Side note: Bolouvard, bolourvard, bolovard - these are the first attempts at spelling boulevard... don’t make fun of me, I seriously cannot remember the last time I spelled boulevard - do you?
I do have the most exciting news to share with you. My dear friend Sarah and her daughter, Ellie (who is Ani’s dear friend), are on their very long plane ride right now to come and visit us. I am absolutely over the moon. When I told Ani that they were coming she started laughing and crying at the same time. I am not quite sure how to put it, but I will try my best. I am feeling like I need some grounding. I need someone from home to give me some perspective on my life here. Someone to tell me, “No, Tarrah you are not crazy to think that, or to say, I can totally see how that would be gross to you.” I am not sure what she is to say, but this friend of mine is a girl who was a “daily” friend of mine in Minnesota. We did life together. And so, it feels awkward for me to have her not know what my life is like here - so now, she will...

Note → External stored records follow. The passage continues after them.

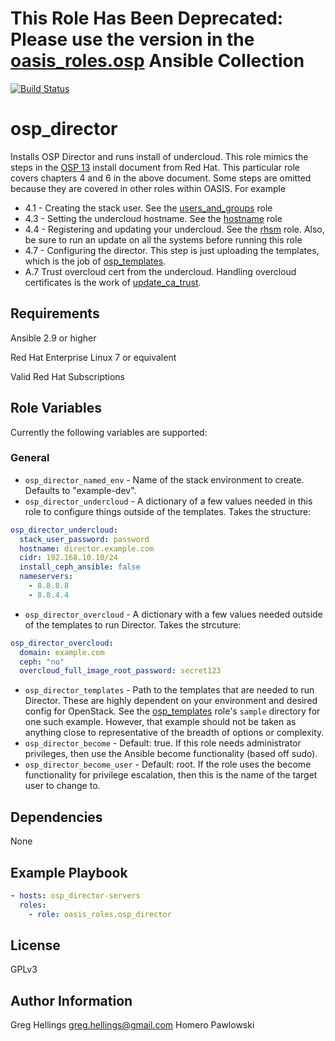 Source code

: # This Role Has Been Deprecated: Please use the version in the [oasis_roles.osp](https://github.com/oasis-roles/ansible_collection_osp) Ansible Collection

[![Build Status](https://travis-ci.com/oasis-roles/osp_director.svg?branch=master)](https://travis-ci.com/oasis-roles/osp_director)

osp_director
===========

Installs OSP Director and runs install of undercloud. This role mimics the steps in the
[OSP 13](https://access.redhat.com/documentation/en-us/red_hat_openstack_platform/13/html-single/director_installation_and_usage/)
install document from Red Hat. This particular role covers chapters 4 and 6 in
the above document. Some steps are omitted because they are covered
in other roles within OASIS. For example

* 4.1 - Creating the stack user. See the
[users\_and\_groups](https://github.com/oasis-roles/users_and_groups) role
* 4.3 - Setting the undercloud hostname. See the
[hostname](https://github.com/oasis-roles/hostname) role
* 4.4 - Registering and updating your undercloud. See the
[rhsm](https://github.com/oasis-roles/rhsm) role. Also, be sure to run an update
on all the systems before running this role
* 4.7 - Configuring the director. This step is just uploading the templates, which
is the job of [osp\_templates](https://github.com/oasis-roles/osp_templates).
* A.7 Trust overcloud cert from the undercloud. Handling overcloud certificates
is the work of [update\_ca\_trust](https://github.com/oasis-roles/update_ca_trust).


Requirements
------------

Ansible 2.9 or higher

Red Hat Enterprise Linux 7 or equivalent

Valid Red Hat Subscriptions

Role Variables
--------------

Currently the following variables are supported:

### General

* `osp_director_named_env` - Name of the stack environment to create. Defaults
  to "example-dev".
* `osp_director_undercloud` - A dictionary of a few values needed in this role
  to configure things outside of the templates. Takes the structure:
```yaml
osp_director_undercloud:
  stack_user_password: password
  hostname: director.example.com
  cidr: 192.168.10.10/24
  install_ceph_ansible: false
  nameservers:
    - 8.8.8.8
    - 8.8.4.4
```
* `osp_director_overcloud` - A dictionary with a few values needed outside
  of the templates to run Director. Takes the strcuture:
```yaml
osp_director_overcloud:
  domain: example.com
  ceph: "no"
  overcloud_full_image_root_password: secret123
```
* `osp_director_templates` - Path to the templates that are needed to run
  Director. These are highly dependent on your environment and desired config
  for OpenStack. See the [osp\_templates](https://github.com/oasis-roles/osp_templates)
  role's `sample` directory for one such example. However, that example should
  not be taken as anything close to representative of the breadth of options
  or complexity.
* `osp_director_become` - Default: true. If this role needs administrator
  privileges, then use the Ansible become functionality (based off sudo).
* `osp_director_become_user` - Default: root. If the role uses the become
  functionality for privilege escalation, then this is the name of the target
  user to change to.

Dependencies
------------

None

Example Playbook
----------------

```yaml
- hosts: osp_director-servers
  roles:
    - role: oasis_roles.osp_director
```

License
-------

GPLv3

Author Information
------------------

Greg Hellings <greg.hellings@gmail.com>
Homero Pawlowski
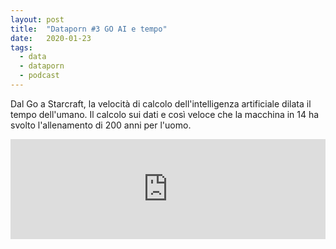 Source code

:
 ```yaml
---
layout: post
title:  "Dataporn #3 GO AI e tempo"
date:   2020-01-23
tags:
  - data
  - dataporn
  - podcast
---
```


Dal Go a Starcraft, la velocità di calcolo dell'intelligenza artificiale dilata il tempo dell'umano. Il calcolo sui dati e così veloce che la macchina in 14 ha svolto l'allenamento di 200 anni per l'uomo. 

<iframe src="https://anchor.fm/dataporn/embed/episodes/Dataporn-3-Go--AI-e-tempo-eac7jv" height="160px" width="100%" frameborder="0" scrolling="no"></iframe>
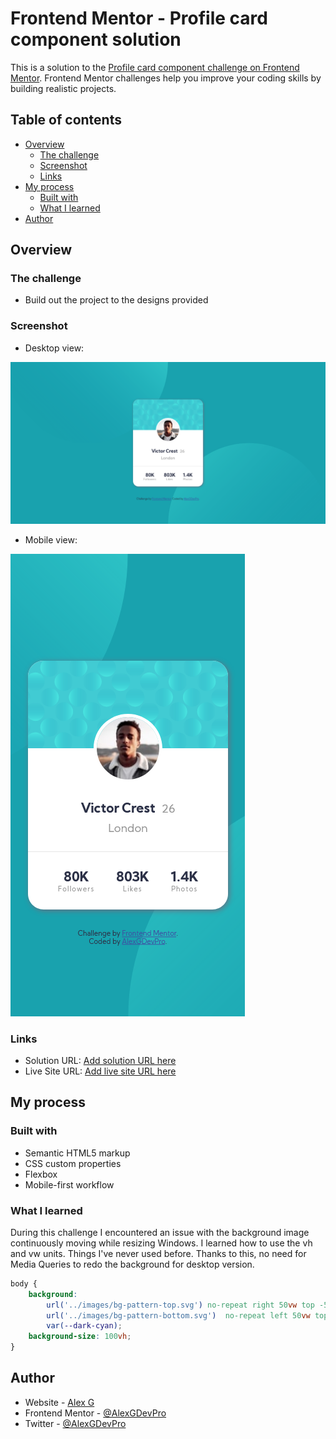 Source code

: # Frontend Mentor - Profile card component solution

This is a solution to the [Profile card component challenge on Frontend Mentor](https://www.frontendmentor.io/challenges/profile-card-component-cfArpWshJ). Frontend Mentor challenges help you improve your coding skills by building realistic projects. 

## Table of contents

- [Overview](#overview)
  - [The challenge](#the-challenge)
  - [Screenshot](#screenshot)
  - [Links](#links)
- [My process](#my-process)
  - [Built with](#built-with)
  - [What I learned](#what-i-learned)
- [Author](#author)


## Overview

### The challenge

- Build out the project to the designs provided

### Screenshot
- Desktop view:

![](./screenshots/desktop-view.png)

- Mobile view:

![](./screenshots/mobile-view.png)


### Links

- Solution URL: [Add solution URL here](https://your-solution-url.com)
- Live Site URL: [Add live site URL here](https://your-live-site-url.com)

## My process

### Built with

- Semantic HTML5 markup
- CSS custom properties
- Flexbox
- Mobile-first workflow

### What I learned

During this challenge I encountered an issue with the background image continuously moving while resizing Windows.
I learned how to use the vh and vw units.
Things I've never used before.
Thanks to this, no need for Media Queries to redo the background for desktop version.

```css
body {
    background: 
        url('../images/bg-pattern-top.svg') no-repeat right 50vw top -50vh,
        url('../images/bg-pattern-bottom.svg')  no-repeat left 50vw top 50vh,
        var(--dark-cyan);
    background-size: 100vh;
}
```

## Author

- Website - [Alex G](https://alexgdevpro.github.io/)
- Frontend Mentor - [@AlexGDevPro](https://www.frontendmentor.io/profile/AlexGDevPro)
- Twitter - [@AlexGDevPro](https://twitter.com/AlexGDevPro)

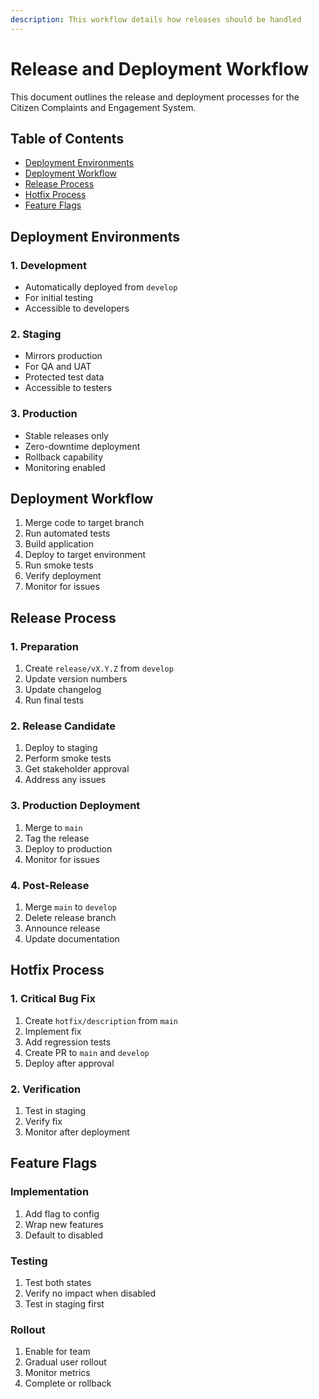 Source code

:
 ```yaml
---
description: This workflow details how releases should be handled
---
```


# Release and Deployment Workflow

This document outlines the release and deployment processes for the Citizen Complaints and Engagement System.

## Table of Contents
- [Deployment Environments](#deployment-environments)
- [Deployment Workflow](#deployment-workflow)
- [Release Process](#release-process)
- [Hotfix Process](#hotfix-process)
- [Feature Flags](#feature-flags)

## Deployment Environments

### 1. Development
- Automatically deployed from `develop`
- For initial testing
- Accessible to developers

### 2. Staging
- Mirrors production
- For QA and UAT
- Protected test data
- Accessible to testers

### 3. Production
- Stable releases only
- Zero-downtime deployment
- Rollback capability
- Monitoring enabled

## Deployment Workflow

1. Merge code to target branch
2. Run automated tests
3. Build application
4. Deploy to target environment
5. Run smoke tests
6. Verify deployment
7. Monitor for issues

## Release Process

### 1. Preparation
1. Create `release/vX.Y.Z` from `develop`
2. Update version numbers
3. Update changelog
4. Run final tests

### 2. Release Candidate
1. Deploy to staging
2. Perform smoke tests
3. Get stakeholder approval
4. Address any issues

### 3. Production Deployment
1. Merge to `main`
2. Tag the release
3. Deploy to production
4. Monitor for issues

### 4. Post-Release
1. Merge `main` to `develop`
2. Delete release branch
3. Announce release
4. Update documentation

## Hotfix Process

### 1. Critical Bug Fix
1. Create `hotfix/description` from `main`
2. Implement fix
3. Add regression tests
4. Create PR to `main` and `develop`
5. Deploy after approval

### 2. Verification
1. Test in staging
2. Verify fix
3. Monitor after deployment

## Feature Flags

### Implementation
1. Add flag to config
2. Wrap new features
3. Default to disabled

### Testing
1. Test both states
2. Verify no impact when disabled
3. Test in staging first

### Rollout
1. Enable for team
2. Gradual user rollout
3. Monitor metrics
4. Complete or rollback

Ani and Ellie about 6 years ago.
I felt like a proud, but very grossed-out parent on Wednesday morning. I went in the laundry room to throw in a load of wash and, to my surprise, Pirate had dragged in his first rat. He had dragged in a mouse before, but this was his first rat. The big daddy. He demonstrated the reason why I’m okay itching my eyes now and again and blowing incredible amounts of snot out my... oh, that’s probably enough information. We threw a party, had balloons and cake, invited the neighbors. You could not find prouder cat parents in the greater Ooty area.
A job well done Pirate
I had my first parenting class this week with Sita* and Sajni* (the two rescued girls who are moms in our Ooty aftercare program). I was really encouraged. I started out by asking what their three favorite parts of being a mom were and what the hardest parts were. I was struck that some of the favorites were similar to what any of my friends in the States would say - just stated more simply. And the hardest parts were things that my friends and I will never encounter. It was really good to hear them talk about it - and with such emotion. Our primary topic this week was nutrition. I was amazed at how I take things as simple as the food pyramid for granted. I need to figure out how to boil things down to the most basic concepts and then try to communicate them. I mean Sita has such little education that when I asked her to write the word “fruit” in her first language, she didn't know how. The social worker was telling her how to spell it and she didn't even know how to write some of the letters. I am struck by how little framework they have in the physical aspect of learning. God created us with wonder and a desire to learn, but at the same time learning is also taught at such an early age at home and at school that I didn't realize how much the "learning" muscle needs to be worked, stretched and grown to be able to even be taught as an adult... does any of that makes sense? I am very much in process about this and there are many people out there who have more experience about this. But this is my observation as I have worked with these girls over the past few months.
Well friends, I do hope this email greets you all well. I need to give a shout out for the first snowfall in MN last night. Whew!